• Work required: In the records below, the line containing "# Acquire the" marks the start. Copy that line and everything after it exactly, through the last line.

• Provided data:
——————

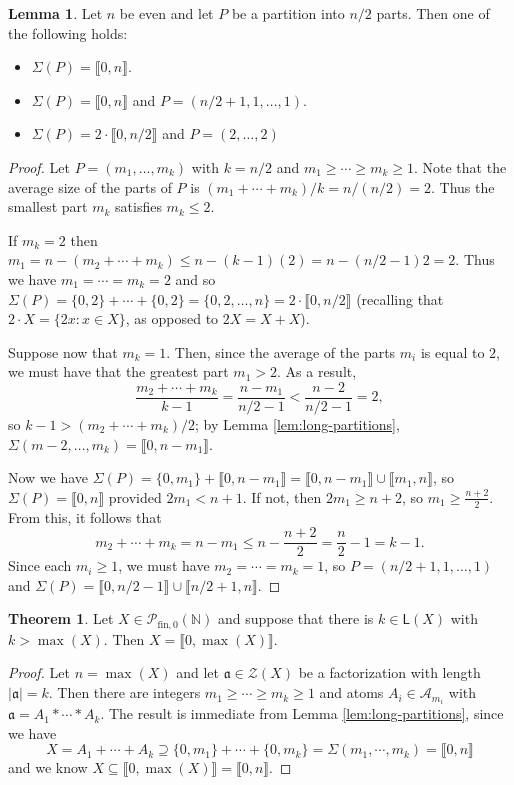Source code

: \documentclass{report}
\newcommand{\A}{\mathscr{A}}
\renewcommand{\aa}{\mathfrak{a}}
\newcommand{\NN}{\mathbb{N}}
\renewcommand{\P}{\mathcal{P}}
\newcommand{\Z}{\mathcal{Z}}
\newcommand{\llb}{\llbracket}
\newcommand{\rrb}{\rrbracket}
\newcommand{\fin}{\textrm{fin}}
\renewcommand{\:}{\text{:}}
\newcommand{\PN}{{\P_{\fin,0}(\NN)}}
\theoremstyle{definition}
\newtheorem{lemma}[defn]{Lemma}
\newtheorem{thm}[defn]{Theorem}
\begin{document}
\begin{lemma} \label{lem:n/2-partitions}
Let $n$ be even and let $P$ be a partition into $n/2$ parts.
Then one of the following holds:
\begin{itemize}
	\item $\Sigma(P) = \llb 0, n \rrb$.
	\item $\Sigma(P) = \llb 0,n \rrb$ and $P = (n/2+1,1,\dots,1)$.
	\item $\Sigma(P) = 2\cdot \llb 0, n/2 \rrb$ and $P = (2,\dots, 2)$
\end{itemize}
\end{lemma}

\begin{proof}
Let $P = (m_1,\dots, m_k)$ with $k=n/2$ and $m_1\ge \cdots \ge m_k \ge 1$.
Note that the average size of the parts of $P$ is $(m_1+\cdots+m_k)/k = n/(n/2) = 2$.
Thus the smallest part $m_k$ satisfies $m_k \le 2$.

If $m_k = 2$ then $m_1 = n - (m_2+\cdots+m_k) \le n - (k-1)(2) = n - (n/2-1)2 = 2$.
Thus we have $m_1 = \cdots = m_k = 2$ and so $\Sigma(P) = \{0,2\}+\cdots+\{0,2\} = \{0,2,\dots,n\} = 2\cdot\llb0,n/2\rrb$ (recalling that $2\cdot X = \{2x: x\in X\}$, as opposed to $2X = X+X$).

Suppose now that $m_k=1$.
Then, since the average of the parts $m_i$ is equal to $2$, we must have that the greatest part $m_1 > 2$.
As a result, 
\[\frac{m_2+\cdots+m_k}{k-1} = \frac{n-m_1}{n/2-1} < \frac{n-2}{n/2-1} = 2, \]
so $k-1 > (m_2 + \cdots + m_k)/2$; by Lemma \ref{lem:long-partitions}, $\Sigma(m-2,\dots,m_k) = \llb 0, n-m_1 \rrb$.

Now we have $\Sigma(P) = \{0,m_1\} + \llb 0,n-m_1\rrb = \llb 0,n-m_1 \rrb \cup \llb m_1, n\rrb$, so $\Sigma(P) = \llb 0,n \rrb$ provided $2m_1 < n+1$.
If not, then $2m_1 \ge n+2$, so $m_1 \ge \frac{n+2}{2}$.
From this, it follows that 
\[m_2 +\cdots+m_k = n-m_1 \le n - \frac{n+2}{2} = \frac{n}{2}-1 = k-1.\]
Since each $m_i \ge 1$, we must have $m_2 = \cdots = m_k = 1$, so $P = (n/2+1, 1,\dots, 1)$ and $\Sigma(P) = \llb 0,n/2-1 \rrb \cup \llb n/2+1,n\rrb$.
\end{proof}

\begin{thm}
Let $X \in \PN$ and suppose that there is $k\in \mathsf{L}(X)$ with $k > \max(X)$.
Then $X = \llb 0, \max(X) \rrb$.
\end{thm}

\begin{proof}
Let $n = \max(X)$ and let $\aa\in\Z(X)$ be a factorization with length $|\aa| = k$.
Then there are integers $m_1\ge\cdots \ge m_k \ge 1$ and atoms $A_i\in \A_{m_i}$ with $\aa = A_1*\cdots*A_k$.
The result is immediate from Lemma \ref{lem:long-partitions}, since we have
\[ X = A_1 + \cdots + A_k \supseteq \{0,m_1\} + \cdots + \{0,m_k\} = \Sigma(m_1,\cdots,m_k) = \llb 0,n \rrb \]
and we know $X \subseteq \llb 0,\max(X) \rrb = \llb 0, n \rrb$.
\end{proof}
\end{document}
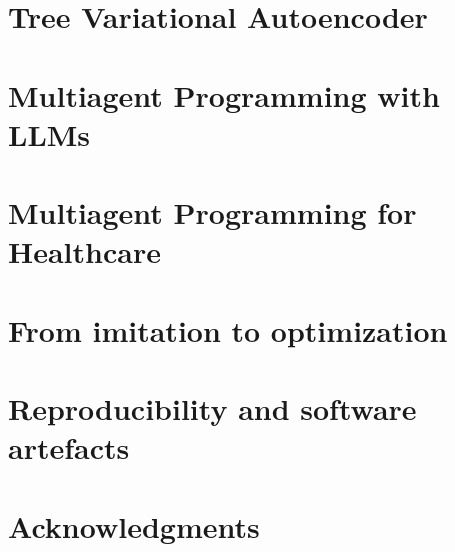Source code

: \newpage
\chapter{Tree Variational Autoencoder}\label{ch:tree2tree}


\newpage
\chapter{Multiagent Programming with LLMs}\label{ch:seidr}


\newpage
\chapter{Multiagent Programming for Healthcare}\label{ch:seidrforhealth}

\newpage
\chapter{From imitation to optimization} \label{ch:mimicseq}


\newpage
\chapter{Reproducibility and software artefacts}





\newpage
\chapter{Acknowledgments}



\printbibliography


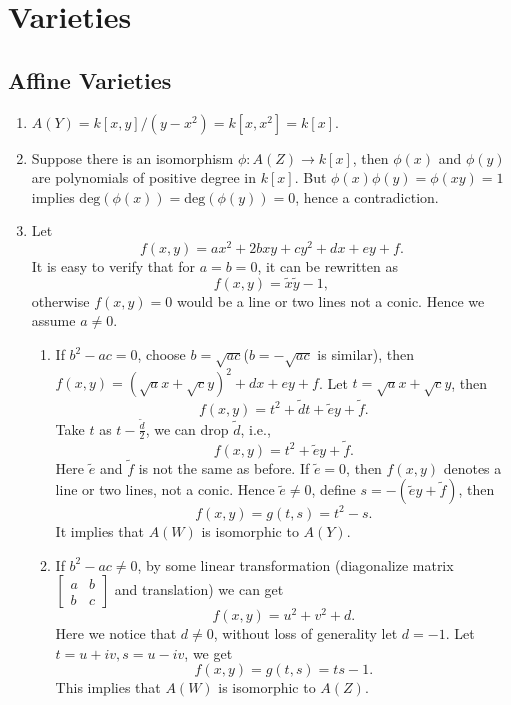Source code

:\chapter{Varieties}
\section{Affine Varieties}
\begin{solution}
  \begin{enumerate}
    \item $A(Y)=k[x,y]/(y-x^2)=k[x,x^2]=k[x]$.
    \item Suppose there is an isomorphism $\phi:A(Z)\to k[x]$, then $\phi(x)$ and $\phi\left( y \right) $ are polynomials of positive degree in $k[x]$. But $\phi(x)\phi(y)=\phi(xy)=1$ implies $\mathrm{deg}(\phi(x))=\mathrm{deg}\left( \phi(y) \right) = 0$, hence a contradiction.
    \item Let 
      \[
	f(x,y)=ax^2+2bxy+cy^2+dx+ey+f.
      \] 
      It is easy to verify that for $a=b=0$, it can be rewritten as
       \[
	 f(x,y)=\widetilde{x}\widetilde{y}-1,
      \] 
      otherwise $f(x,y)=0$ would be a line or two lines not a conic. Hence we assume $a\neq 0$.
      \begin{enumerate}
	\item If $b^2-ac=0$, choose $b=\sqrt{ac} $($b=-\sqrt{ac} $ is similar), then $f(x,y)=\left( \sqrt{a} x+\sqrt{c} y \right) ^2+dx+ey+f$. Let $t=\sqrt{a} x+\sqrt{c} y $, then 
	  \[
	    f(x,y)=t^2+\widetilde{d}t+\widetilde{e}y+\widetilde{f}. 
	  \] 
	  Take $t$ as $t-\frac{\widetilde{d}}{2}$, we can drop $\widetilde{d}$, i.e., 
	  \[
	    f(x,y)=t^2+\widetilde{e}y+\widetilde{f}.
	  \] 
	  Here $\widetilde{e}$ and $\widetilde{f}$ is not the same as before. If $\widetilde{e}=0$, then $f(x,y)$ denotes a line or two lines, not a conic. Hence $\widetilde{e}\neq 0$, define $s=-(\widetilde{e}y+\widetilde{f})$, then 
	  \[
	    f(x,y)=g(t,s)=t^2-s.
	  \] 
	  It implies that $A(W)$ is isomorphic to $A(Y)$.
	\item If $b^2-ac\neq 0$, by some linear transformation (diagonalize matrix $\begin{bmatrix} a &b\\b&c \end{bmatrix} $ and translation) we can get 
	  \[
	    f(x,y)=u^2+v^2+d.
	  \] 
	  Here we notice that $d\neq 0$, without loss of generality let  $d=-1$.
Let $t=u+iv,s=u-iv$, we get
 \[
   f(x,y)=g(t,s)=ts-1.
\] 
This implies that $A(W)$ is isomorphic to  $A(Z)$.
      \end{enumerate}
  \end{enumerate}
\end{solution}
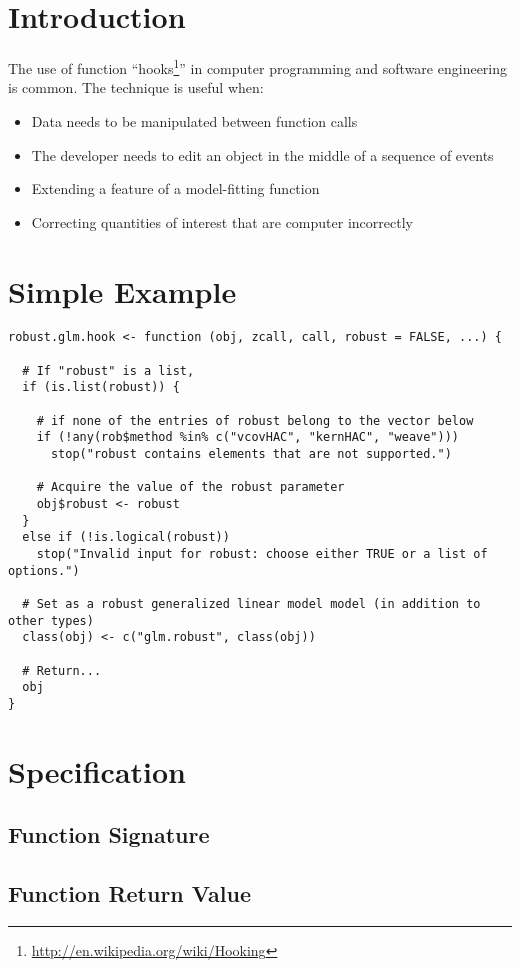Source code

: \section{Introduction}

The use of function ``hooks\footnote{\url{http://en.wikipedia.org/wiki/Hooking}}''
in computer programming and software engineering is common. The technique is
useful when:

\begin{itemize}
  \item Data needs to be manipulated between function calls
  \item The developer needs to edit an object in the middle of a sequence of
    events
  \item Extending a feature of a model-fitting function
  \item Correcting quantities of interest that are computer incorrectly
\end{itemize}

\section{Simple Example}

\begin{verbatim}
robust.glm.hook <- function (obj, zcall, call, robust = FALSE, ...) {

  # If "robust" is a list, 
  if (is.list(robust)) {

    # if none of the entries of robust belong to the vector below
    if (!any(rob$method %in% c("vcovHAC", "kernHAC", "weave")))
      stop("robust contains elements that are not supported.")

    # Acquire the value of the robust parameter
    obj$robust <- robust
  }
  else if (!is.logical(robust))
    stop("Invalid input for robust: choose either TRUE or a list of options.")

  # Set as a robust generalized linear model model (in addition to other types)
  class(obj) <- c("glm.robust", class(obj))

  # Return...
  obj
}
\end{verbatim}

\section{Specification}



\subsection{Function Signature}

\subsection{Function Return Value}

——————

• Answer box:
    # Acquire the value of the robust parameter
    obj$robust <- robust
  }
  else if (!is.logical(robust))
    stop("Invalid input for robust: choose either TRUE or a list of options.")

  # Set as a robust generalized linear model model (in addition to other types)
  class(obj) <- c("glm.robust", class(obj))

  # Return...
  obj
}
\end{verbatim}

\section{Specification}



\subsection{Function Signature}

\subsection{Function Return Value}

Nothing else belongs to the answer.